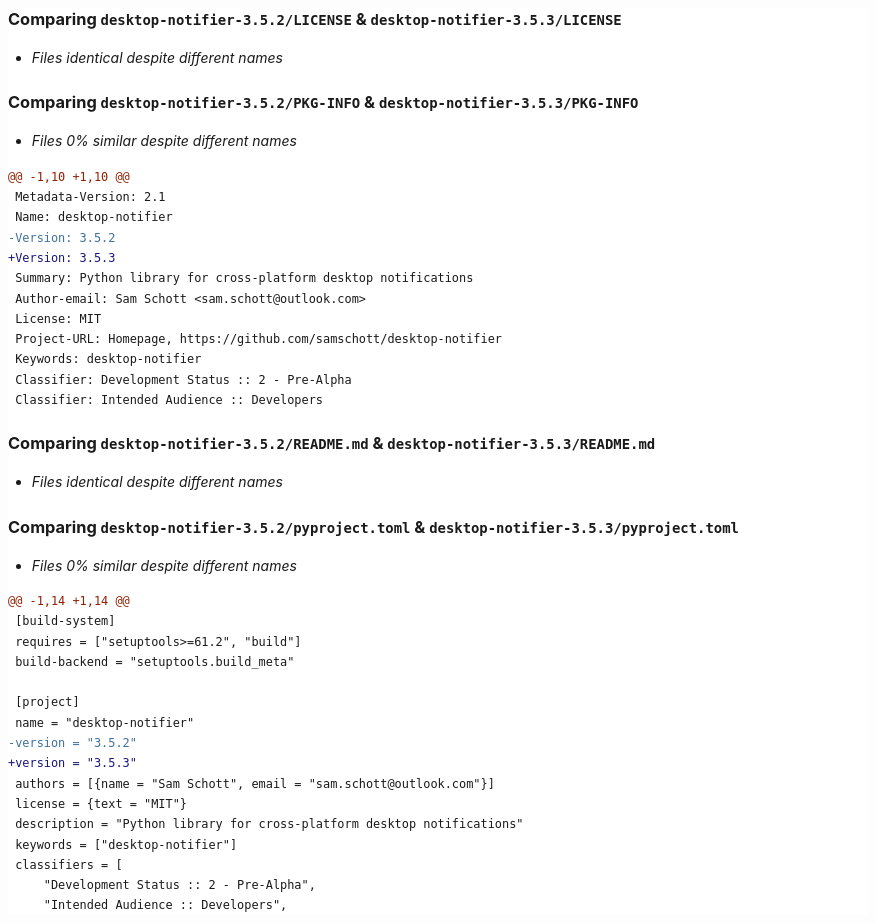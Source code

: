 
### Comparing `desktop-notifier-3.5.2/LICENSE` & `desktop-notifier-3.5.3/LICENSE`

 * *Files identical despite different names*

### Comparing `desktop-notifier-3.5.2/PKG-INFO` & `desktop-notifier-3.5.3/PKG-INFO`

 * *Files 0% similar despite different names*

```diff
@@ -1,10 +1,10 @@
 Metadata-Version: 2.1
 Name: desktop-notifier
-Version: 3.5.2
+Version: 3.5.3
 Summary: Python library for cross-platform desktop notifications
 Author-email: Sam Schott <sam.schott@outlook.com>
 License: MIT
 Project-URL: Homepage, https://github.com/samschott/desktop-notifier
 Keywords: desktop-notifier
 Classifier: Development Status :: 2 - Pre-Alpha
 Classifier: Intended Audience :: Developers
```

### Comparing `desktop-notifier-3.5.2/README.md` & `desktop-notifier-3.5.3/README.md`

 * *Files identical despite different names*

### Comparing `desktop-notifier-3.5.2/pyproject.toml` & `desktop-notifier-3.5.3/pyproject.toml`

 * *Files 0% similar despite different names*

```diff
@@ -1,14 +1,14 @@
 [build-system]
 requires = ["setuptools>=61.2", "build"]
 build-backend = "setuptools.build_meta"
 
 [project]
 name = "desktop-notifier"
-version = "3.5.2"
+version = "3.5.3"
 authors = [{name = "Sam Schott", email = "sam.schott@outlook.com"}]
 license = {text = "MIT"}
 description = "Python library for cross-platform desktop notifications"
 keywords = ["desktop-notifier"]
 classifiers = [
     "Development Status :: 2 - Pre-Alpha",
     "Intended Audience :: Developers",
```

■ ■ ■

- Prompt
Type the material out again exactly. Skip the pictures.

- Response to this exercise
Source code

: 
### Comparing `desktop-notifier-3.5.2/LICENSE` & `desktop-notifier-3.5.3/LICENSE`

 * *Files identical despite different names*

### Comparing `desktop-notifier-3.5.2/PKG-INFO` & `desktop-notifier-3.5.3/PKG-INFO`

 * *Files 0% similar despite different names*

```diff
@@ -1,10 +1,10 @@
 Metadata-Version: 2.1
 Name: desktop-notifier
-Version: 3.5.2
+Version: 3.5.3
 Summary: Python library for cross-platform desktop notifications
 Author-email: Sam Schott <sam.schott@outlook.com>
 License: MIT
 Project-URL: Homepage, https://github.com/samschott/desktop-notifier
 Keywords: desktop-notifier
 Classifier: Development Status :: 2 - Pre-Alpha
 Classifier: Intended Audience :: Developers
```

### Comparing `desktop-notifier-3.5.2/README.md` & `desktop-notifier-3.5.3/README.md`

 * *Files identical despite different names*

### Comparing `desktop-notifier-3.5.2/pyproject.toml` & `desktop-notifier-3.5.3/pyproject.toml`

 * *Files 0% similar despite different names*

```diff
@@ -1,14 +1,14 @@
 [build-system]
 requires = ["setuptools>=61.2", "build"]
 build-backend = "setuptools.build_meta"
 
 [project]
 name = "desktop-notifier"
-version = "3.5.2"
+version = "3.5.3"
 authors = [{name = "Sam Schott", email = "sam.schott@outlook.com"}]
 license = {text = "MIT"}
 description = "Python library for cross-platform desktop notifications"
 keywords = ["desktop-notifier"]
 classifiers = [
     "Development Status :: 2 - Pre-Alpha",
     "Intended Audience :: Developers",
```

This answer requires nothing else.